Encoding::CompatibilityError
incompatible encoding regexp match (UTF-8 regexp with ASCII-8BIT string)

in line_wrap.rb, method remember_this_fragment_for_backward_looking_ops:

This line raised the exception:

@previous_fragment_ended_with_breakable = pf =~ /[#{break_chars}]$/

The encoding of break_chars was UTF-8, the encoding of pf was ASCII-8BIT. Unfortunately I was not yet able to find a proper fix. It seems to me this only happens with text to be printed in UTF-8 (in this example czech) with some special chars, and when using the DejaVu font (but probably happens with other fonts too).

I forked the repo and created a branch with a failing test case ( spec/utf8_shrink_to_fit.rb): https://github.com/stayhero/prawn/tree/utf8_shrink_to_fit_bug

Or you can simply copy & paste it from here:

# encoding: utf-8
require File.join(File.expand_path(File.dirname(__FILE__)), "spec_helper")

describe "#shrink_to_fit with special utf-8 text" do
  it "Should not throw an exception" do
    pages = 0
    doc = Prawn::Document.new(page_size: 'A4', margin: [2, 2, 2, 2]) do |pdf|
      add_unicode_fonts(pdf)
      pdf.bounding_box([1, 1], :width => 90, :height => 50) do
        broken_text = " Sample Text\nSAMPLE SAMPLE SAMPLEoddělení ZMĚN\nSAMPLE"
        pdf.text broken_text, :overflow => :shrink_to_fit
      end
    end
  end
end


def add_unicode_fonts(pdf)
  dejavu = "#{::Prawn::BASEDIR}/data/fonts/DejaVuSans.ttf"
  pdf.font_families.update("dejavu" => {
    :normal      => dejavu,
    :italic      => dejavu,
    :bold        => dejavu,
    :bold_italic => dejavu
  })
  pdf.fallback_fonts = ["dejavu"]
end

A quick fix would be to simply check for incompatible encodings before doing the regex. But I guess it would be more appropriate to prevent @previous_fragment to be in ASCII-8BIT.

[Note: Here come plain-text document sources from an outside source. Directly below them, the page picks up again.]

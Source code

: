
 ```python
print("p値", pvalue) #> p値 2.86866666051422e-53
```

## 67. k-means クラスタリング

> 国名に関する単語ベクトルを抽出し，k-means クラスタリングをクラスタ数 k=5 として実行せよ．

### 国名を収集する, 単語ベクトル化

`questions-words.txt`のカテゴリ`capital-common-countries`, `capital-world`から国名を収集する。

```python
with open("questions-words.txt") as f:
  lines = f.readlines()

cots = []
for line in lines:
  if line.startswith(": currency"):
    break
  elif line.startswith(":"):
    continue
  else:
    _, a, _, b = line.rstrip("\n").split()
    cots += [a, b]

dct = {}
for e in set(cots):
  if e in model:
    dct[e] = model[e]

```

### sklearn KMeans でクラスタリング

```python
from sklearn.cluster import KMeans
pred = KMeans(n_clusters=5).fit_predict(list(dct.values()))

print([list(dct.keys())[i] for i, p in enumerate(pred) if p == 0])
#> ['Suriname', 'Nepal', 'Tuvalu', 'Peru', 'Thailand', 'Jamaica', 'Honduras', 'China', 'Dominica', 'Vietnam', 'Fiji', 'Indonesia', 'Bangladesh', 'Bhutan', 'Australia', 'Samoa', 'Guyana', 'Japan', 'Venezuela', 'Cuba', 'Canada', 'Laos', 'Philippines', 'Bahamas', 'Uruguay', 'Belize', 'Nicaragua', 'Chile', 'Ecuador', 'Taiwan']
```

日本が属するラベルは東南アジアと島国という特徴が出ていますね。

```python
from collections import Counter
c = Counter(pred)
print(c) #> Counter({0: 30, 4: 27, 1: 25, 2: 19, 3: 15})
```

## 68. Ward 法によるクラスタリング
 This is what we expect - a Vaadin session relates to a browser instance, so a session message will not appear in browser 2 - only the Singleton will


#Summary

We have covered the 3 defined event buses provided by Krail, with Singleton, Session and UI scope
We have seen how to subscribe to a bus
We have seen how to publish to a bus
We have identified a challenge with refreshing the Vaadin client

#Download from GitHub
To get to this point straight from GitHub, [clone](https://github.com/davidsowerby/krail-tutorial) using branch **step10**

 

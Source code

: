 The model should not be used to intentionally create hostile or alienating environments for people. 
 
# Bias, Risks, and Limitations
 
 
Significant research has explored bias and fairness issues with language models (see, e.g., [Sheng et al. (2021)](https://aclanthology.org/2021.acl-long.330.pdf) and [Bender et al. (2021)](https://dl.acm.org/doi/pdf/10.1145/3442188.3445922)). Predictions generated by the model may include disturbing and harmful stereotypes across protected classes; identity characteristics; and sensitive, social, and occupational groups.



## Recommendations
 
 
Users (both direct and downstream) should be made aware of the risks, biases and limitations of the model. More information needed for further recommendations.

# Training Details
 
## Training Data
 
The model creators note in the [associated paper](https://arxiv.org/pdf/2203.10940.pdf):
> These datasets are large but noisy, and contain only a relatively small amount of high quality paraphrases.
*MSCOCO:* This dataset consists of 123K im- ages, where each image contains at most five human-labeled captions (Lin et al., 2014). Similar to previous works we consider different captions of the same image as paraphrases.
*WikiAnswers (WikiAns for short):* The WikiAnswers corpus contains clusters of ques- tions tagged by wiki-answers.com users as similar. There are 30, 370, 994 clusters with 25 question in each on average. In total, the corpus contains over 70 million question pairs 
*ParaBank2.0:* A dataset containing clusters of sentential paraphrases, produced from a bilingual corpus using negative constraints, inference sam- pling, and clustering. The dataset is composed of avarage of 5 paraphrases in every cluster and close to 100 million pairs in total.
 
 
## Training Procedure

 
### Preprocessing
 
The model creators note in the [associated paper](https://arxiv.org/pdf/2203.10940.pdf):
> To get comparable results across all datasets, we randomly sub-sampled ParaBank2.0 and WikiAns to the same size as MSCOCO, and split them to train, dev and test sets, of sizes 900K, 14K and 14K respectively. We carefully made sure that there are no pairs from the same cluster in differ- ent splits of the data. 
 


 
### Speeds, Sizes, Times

Note that this does not happen when not specifying DejaVu as fallback font and not even everytime: only when the bounding box has such a width that Prawn tries to break the line at a specific point.

@practicingruby
Member

Hi, thanks for the detailed bug report and tests. It looks like you're running into this issue when you use one of the built-in fonts. Have you checked if this error happens when you explicitly use a TTF font for the default font as well as the fallback?

I'll verify that myself when I get around to looking at this issue, but I thought I'd mention it as it might be a workaround.

@stayhero

Hi.

It does work with the built-in font if it is explicetely specified like this:

# encoding: utf-8
require File.join(File.expand_path(File.dirname(__FILE__)), "spec_helper")

describe "#shrink_to_fit with special utf-8 text" do
  it "Should not throw an exception" do
    doc = Prawn::Document.new(page_size: 'A4', margin: [2, 2, 2, 2]) do |pdf|
      add_unicode_fonts(pdf)
      pdf.bounding_box([90, 800], :width => 90, :height => 50) do
        pdf.stroke_bounds
        broken_text = " Sample Text\nSAMPLE SAMPLE SAMPLEoddělení ZMĚN\nSAMPLE"
        pdf.font 'dejavu'
        pdf.text broken_text, :overflow => :shrink_to_fit
      end
    end
    file = doc.render
    File.write("/tmp/test.pdf", file)
  end
end


def add_unicode_fonts(pdf)
  dejavu = "#{::Prawn::BASEDIR}/data/fonts/DejaVuSans.ttf"
  pdf.font_families.update("dejavu" => {
    :normal      => dejavu,
    :italic      => dejavu,
    :bold        => dejavu,
    :bold_italic => dejavu
  })
  pdf.fallback_fonts = ["dejavu"]
end

If I keep relying on automatic fallback fonts using the not-built-in font DejaVu in crashes the same way. So yes explicetely using the DejaVu font works.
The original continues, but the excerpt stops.